Until today, I had never been to a marriage ceremony. Those were private affairs only the couple, their parents, and the priestesses attended.

I did, at least, know what to expect. It wasn’t customary, but my mother shared with me all that she could, wanting the wedding to go as seamlessly as possible. She told me of the procession through the square, where everyone in town would gather to catch a glimpse of me. She instructed me how to navigate through the crowd, of what was and wasn’t acceptable behavior for a bride.

She also reminded me how lucky I was to marry in spring. I’d nodded in agreement, for indeed it was the perfect season, the time for new beginnings. She laughed at my naivete. “No, little one.” She settled my veil over my head with a maid's help, fastening one side to my red hair with a golden pin. “I meant the flowers.”

Our town was home to gorgeous white blossoms with specks of red and dark pink. They bloomed in winter and died in spring, blanketing the roads with soft, scented petals. Their trees lined the bridal procession route on both sides. And today, with the breeze coming in from the south, their petals drifted through the air rather dramatically.

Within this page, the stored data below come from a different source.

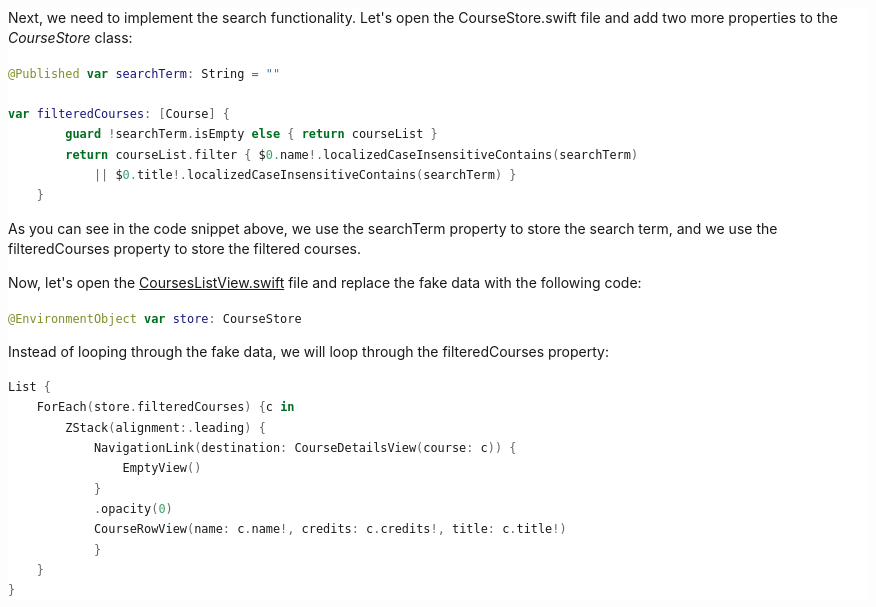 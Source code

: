 Next, we need to implement the search functionality. Let's open the CourseStore.swift file and add two more properties to the *CourseStore* class:

```swift
@Published var searchTerm: String = ""

var filteredCourses: [Course] {
        guard !searchTerm.isEmpty else { return courseList }
        return courseList.filter { $0.name!.localizedCaseInsensitiveContains(searchTerm) 
            || $0.title!.localizedCaseInsensitiveContains(searchTerm) }
    }
```

As you can see in the code snippet above, we use the searchTerm property to store the search term, and we use the filteredCourses property to store the filtered courses.

Now, let's open the [CoursesListView.swift](https://github.com/minhtran241/gvcourses/blob/main/GVCourses/Views/Courses/CoursesListView.swift) file and replace the fake data with the following code:

```swift
@EnvironmentObject var store: CourseStore
```

Instead of looping through the fake data, we will loop through the filteredCourses property:

```swift
List {
    ForEach(store.filteredCourses) {c in
        ZStack(alignment:.leading) {
            NavigationLink(destination: CourseDetailsView(course: c)) {
                EmptyView()
            }
            .opacity(0)
            CourseRowView(name: c.name!, credits: c.credits!, title: c.title!)
            }
    }
}
```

Just the way Mother liked it.

The procession began after the afternoon ringing of the bells. I smiled. I glanced at the crowd and waved at the right moments. I stopped when told to, posing in pre-instructed ways that matched whatever backdrop lay behind me. In fact, I stood at the temple entrance for nearly an hour while the town painters scrambled to capture my portrait. The train of my wedding dress, fully beaded and heavy, cascaded down the steps like a magnificent waterfall. They liked that. And they liked how flower petals danced all around us.

I was at the brink of collapse by the time the temple doors closed behind me. A temple worker offered me a glass of water, which I gratefully accepted and consumed in one gulp. But a glance at my parents' proud, beaming smiles scrubbed away my exhaustion. I did it. And most importantly, I did it right.

Through the petal-littered fabric of my veil, I gazed at my husband-to-be. He stood at the front of the temple, by the altar, and he’d cleaned up nicely. I’d always known we would wed, betrothed we were as young children. It was a match intended to strengthen the ties of our families. He wasn’t the most handsome or the most intelligent, but he was kind, and he was fun. Fun was something I knew I needed in my married life, and I was glad he could give to me.

We started walking toward each other. Choreography dictated that we meet halfway and exchange smiles. He would give me the bouquet he was holding, flowers he’d handpicked as a wedding gift. We would then resume our pilgrimage to the altar, walking hand in hand. Once there, the priestess would officiate our exchange of vows. Simple enough.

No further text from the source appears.